Back in 2007 Chancellor Joel Klein, with the enthusiastic support of Deputy Chancellor Eric Nadelstern and his education deformer friends proposed an entirely new way to fund schools.  It was determined upon a weighted average, based upon student needs that has been used in many different parts of the country.  However, the New York City version was so very different, instead of being used citywide or District wide, as was employed elsewhere, the DOE's  "Fair Student Funding" (fsf)  was school based.  The result was that it forced principals to hire the "cheapest and not the best teachers for their school"  If New York City had used the fsf like the rest of the country, there would be no financial incentive for principals to hire the "cheapest" teachers since the fsf is based upon the District or Citywide.average salary. and most principals want experienced teachers.

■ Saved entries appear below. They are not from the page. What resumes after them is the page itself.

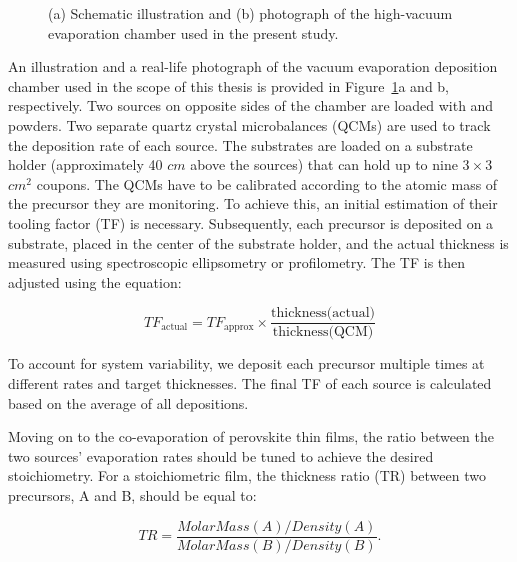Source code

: \begin{figure}[htbp]
    \caption[Illustration and optical image of the employed vacuum evaporation chamber.]{(a) Schematic illustration and (b) photograph of the high-vacuum evaporation chamber used in the present study.}
    \label{fig:deposition_chamber}
\end{figure}



An illustration and a real-life photograph of the vacuum evaporation deposition chamber used in the scope of this thesis is provided in Figure~\ref{fig:deposition_chamber}a and b, respectively. Two sources on opposite sides of the chamber are loaded with  and  powders. Two separate quartz crystal microbalances (QCMs) are used to track the deposition rate of each source. The substrates are loaded on a substrate holder (approximately 40 $cm$ above the sources) that can hold up to nine $3\times 3$ $cm^2$ coupons. The QCMs have to be calibrated according to the atomic mass of the precursor they are monitoring. To achieve this, an initial estimation of their tooling factor (TF) is necessary. Subsequently, each precursor is deposited on a  substrate, placed in the center of the substrate holder, and the actual thickness is measured using spectroscopic ellipsometry or profilometry. The TF is then adjusted using the equation: 

\begin{equation}
    TF_{\text{actual}} = TF_{\text{approx}} \times \frac{\text{thickness(actual)}}{\text{thickness(QCM)}}
\end{equation}

To account for system variability, we deposit each precursor multiple times at different rates and target thicknesses. The final TF of each source is calculated based on the average of all depositions.


Moving on to the co-evaporation of perovskite thin films, the ratio between the two sources' evaporation rates should be tuned to achieve the desired stoichiometry. For a stoichiometric film, the thickness ratio (TR) between two precursors, A and B, should be equal to: 

\begin{equation}
    TR = \frac{MolarMass(A)/Density(A)}{MolarMass(B)/Density(B)}.
\end{equation}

To make matters worse, 94% of all city public schools are underfunded, based upon the fsf, with the average school getting only 86% of their allocated fsf as found by the Independent Budget Office.  Because of the "hold harmless" provision, it turns out that most of the schools that are in the higher income areas have the most experienced teachers and are more likely to get their full fsf, while high poverty schools, with high teacher turnover, are getting shortchanged by as much as 18% of what they should be allocated for under the fsf.

More interestingly, has been our union's muted response to the DOE's unfair fsf allocations and in particular their acceptance of the school based fsf in the first place that created the ATR fiasco, with 2,197 educators without a permanent position. While both Randi Wiengarten and Michael Mulgrew has occasionally complained about the fsf, most knowledgeable education observers strongly suspect that our union leadership was complicit in allowing the DOE to impose the destructive school based fsf.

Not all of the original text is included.